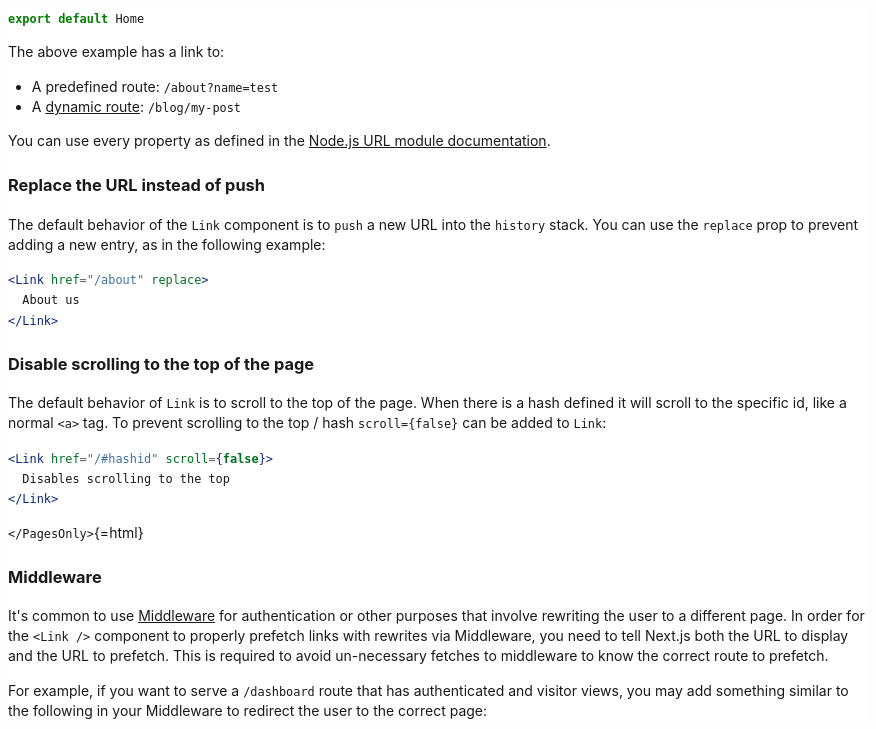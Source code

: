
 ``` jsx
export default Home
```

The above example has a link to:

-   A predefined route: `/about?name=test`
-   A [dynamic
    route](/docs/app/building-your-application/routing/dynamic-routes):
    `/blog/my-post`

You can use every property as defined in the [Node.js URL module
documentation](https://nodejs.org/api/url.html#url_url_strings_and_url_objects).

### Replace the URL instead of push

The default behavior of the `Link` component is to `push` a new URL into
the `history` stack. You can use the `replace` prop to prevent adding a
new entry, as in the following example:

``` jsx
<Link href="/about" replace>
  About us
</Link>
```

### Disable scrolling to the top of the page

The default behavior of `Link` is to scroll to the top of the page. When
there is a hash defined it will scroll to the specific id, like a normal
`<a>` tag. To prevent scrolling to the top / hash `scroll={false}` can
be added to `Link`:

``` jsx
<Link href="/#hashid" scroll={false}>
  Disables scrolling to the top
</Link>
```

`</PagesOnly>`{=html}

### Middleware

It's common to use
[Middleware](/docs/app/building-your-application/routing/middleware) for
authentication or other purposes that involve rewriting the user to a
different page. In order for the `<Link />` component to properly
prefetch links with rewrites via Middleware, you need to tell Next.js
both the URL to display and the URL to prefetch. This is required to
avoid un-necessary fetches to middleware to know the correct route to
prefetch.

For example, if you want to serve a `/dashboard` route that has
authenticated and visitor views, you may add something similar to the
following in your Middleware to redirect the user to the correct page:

====================

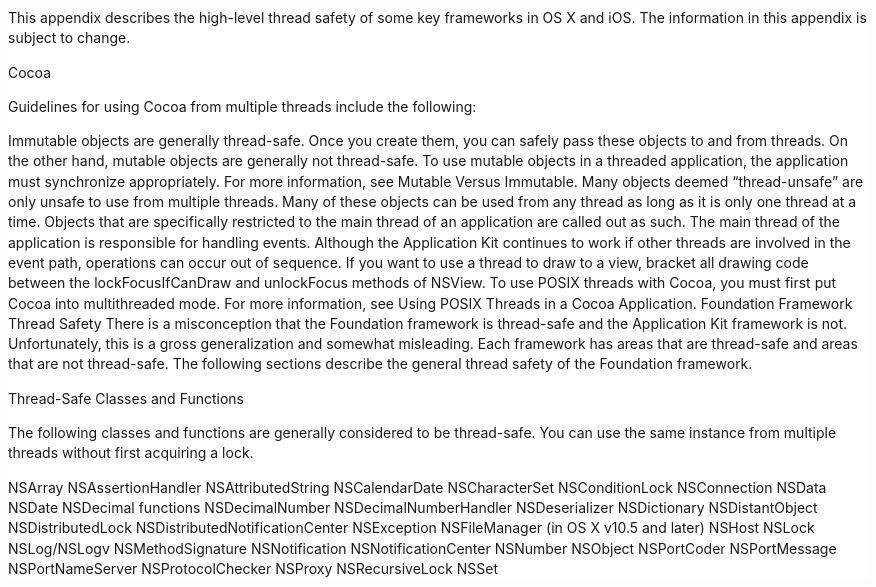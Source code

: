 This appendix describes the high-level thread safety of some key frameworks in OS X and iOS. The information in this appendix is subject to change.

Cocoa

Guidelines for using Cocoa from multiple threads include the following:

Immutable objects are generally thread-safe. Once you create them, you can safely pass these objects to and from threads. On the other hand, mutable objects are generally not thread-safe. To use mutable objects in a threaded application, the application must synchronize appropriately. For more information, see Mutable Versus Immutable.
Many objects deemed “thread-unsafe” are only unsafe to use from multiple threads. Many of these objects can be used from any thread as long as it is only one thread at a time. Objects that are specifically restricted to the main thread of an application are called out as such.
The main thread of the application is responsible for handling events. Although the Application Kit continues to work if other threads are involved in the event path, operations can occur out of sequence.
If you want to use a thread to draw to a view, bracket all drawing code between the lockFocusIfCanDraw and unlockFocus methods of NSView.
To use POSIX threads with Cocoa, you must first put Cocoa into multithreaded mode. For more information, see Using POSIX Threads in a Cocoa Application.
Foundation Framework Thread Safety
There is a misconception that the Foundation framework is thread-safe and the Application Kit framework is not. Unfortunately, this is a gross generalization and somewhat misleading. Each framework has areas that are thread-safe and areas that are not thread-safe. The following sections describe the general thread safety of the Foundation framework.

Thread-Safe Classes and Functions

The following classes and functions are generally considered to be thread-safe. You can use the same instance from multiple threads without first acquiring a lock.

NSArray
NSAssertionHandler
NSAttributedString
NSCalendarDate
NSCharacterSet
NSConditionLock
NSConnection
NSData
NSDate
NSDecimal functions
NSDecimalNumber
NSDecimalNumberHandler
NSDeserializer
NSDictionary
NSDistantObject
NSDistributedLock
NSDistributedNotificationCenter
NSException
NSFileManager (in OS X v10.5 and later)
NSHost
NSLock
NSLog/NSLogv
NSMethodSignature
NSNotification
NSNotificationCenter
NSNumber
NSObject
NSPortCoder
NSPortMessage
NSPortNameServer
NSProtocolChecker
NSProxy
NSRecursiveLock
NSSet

====================

• ACTION ITEM:
Report the number of lines in these entries that hold the word "correct". Add nothing else.

• ANSWER SPACE:
2